● Prompt:
Which of the lines below contain the string "benefit"? Copy each one.
========================
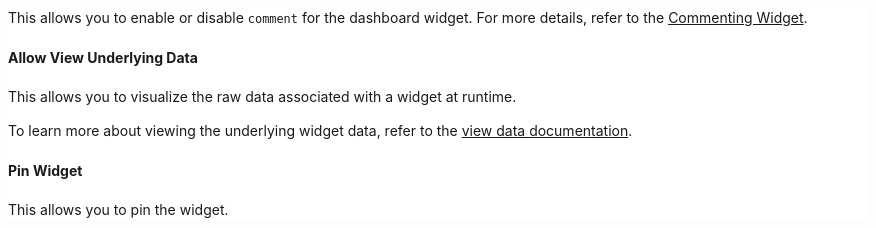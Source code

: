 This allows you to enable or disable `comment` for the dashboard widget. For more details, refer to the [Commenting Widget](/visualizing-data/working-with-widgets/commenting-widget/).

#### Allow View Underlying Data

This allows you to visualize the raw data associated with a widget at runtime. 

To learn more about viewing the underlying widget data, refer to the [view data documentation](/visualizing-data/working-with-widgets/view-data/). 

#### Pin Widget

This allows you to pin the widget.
========================
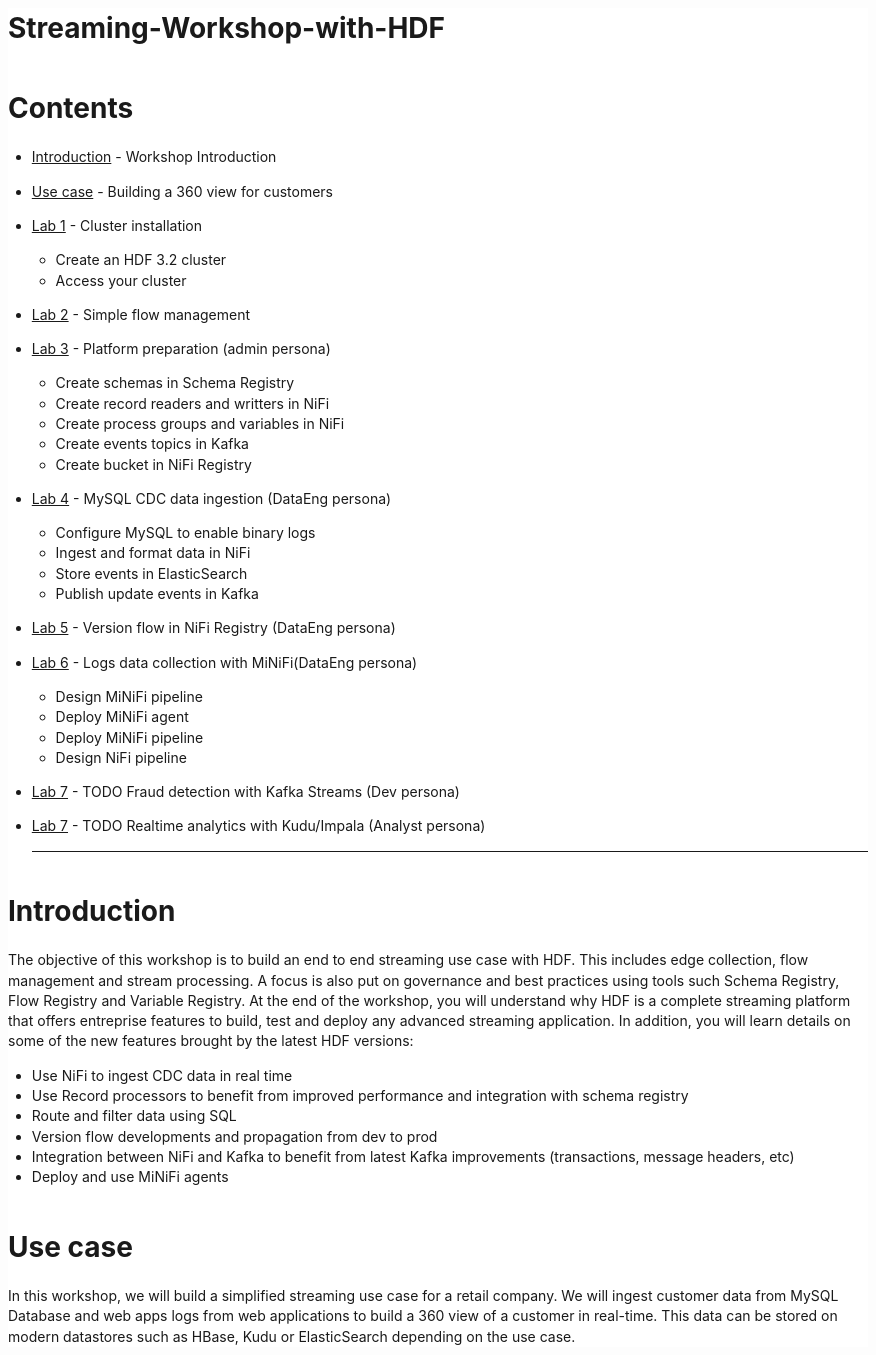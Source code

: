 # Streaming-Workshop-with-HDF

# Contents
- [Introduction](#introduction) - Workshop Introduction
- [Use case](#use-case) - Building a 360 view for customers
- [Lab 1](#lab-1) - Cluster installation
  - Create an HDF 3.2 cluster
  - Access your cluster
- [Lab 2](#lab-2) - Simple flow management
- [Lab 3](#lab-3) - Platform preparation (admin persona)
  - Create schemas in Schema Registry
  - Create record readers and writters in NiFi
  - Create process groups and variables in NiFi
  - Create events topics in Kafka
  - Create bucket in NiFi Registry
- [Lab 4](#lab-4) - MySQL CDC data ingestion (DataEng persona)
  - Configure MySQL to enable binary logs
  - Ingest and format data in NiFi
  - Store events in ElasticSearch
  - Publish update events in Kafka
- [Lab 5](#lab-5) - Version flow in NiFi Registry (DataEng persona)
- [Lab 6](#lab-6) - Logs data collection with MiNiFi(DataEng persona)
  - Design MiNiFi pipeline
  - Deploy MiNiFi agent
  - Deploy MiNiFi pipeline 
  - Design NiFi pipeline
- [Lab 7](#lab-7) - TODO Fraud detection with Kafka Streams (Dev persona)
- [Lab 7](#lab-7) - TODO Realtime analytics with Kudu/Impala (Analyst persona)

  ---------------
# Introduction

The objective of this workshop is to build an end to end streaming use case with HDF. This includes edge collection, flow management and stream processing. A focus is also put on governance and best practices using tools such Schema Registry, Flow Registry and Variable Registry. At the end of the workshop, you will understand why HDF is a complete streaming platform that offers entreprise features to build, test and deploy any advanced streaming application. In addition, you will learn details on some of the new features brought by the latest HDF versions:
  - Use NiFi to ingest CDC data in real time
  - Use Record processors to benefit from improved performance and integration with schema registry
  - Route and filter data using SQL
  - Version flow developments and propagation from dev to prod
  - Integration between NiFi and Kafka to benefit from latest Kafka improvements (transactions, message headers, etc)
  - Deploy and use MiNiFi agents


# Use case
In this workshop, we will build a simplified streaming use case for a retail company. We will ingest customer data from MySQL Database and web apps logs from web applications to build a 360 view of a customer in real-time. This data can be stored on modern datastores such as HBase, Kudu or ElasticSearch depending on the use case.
========================
● Answer box:
  - Use Record processors to benefit from improved performance and integration with schema registry
  - Integration between NiFi and Kafka to benefit from latest Kafka improvements (transactions, message headers, etc)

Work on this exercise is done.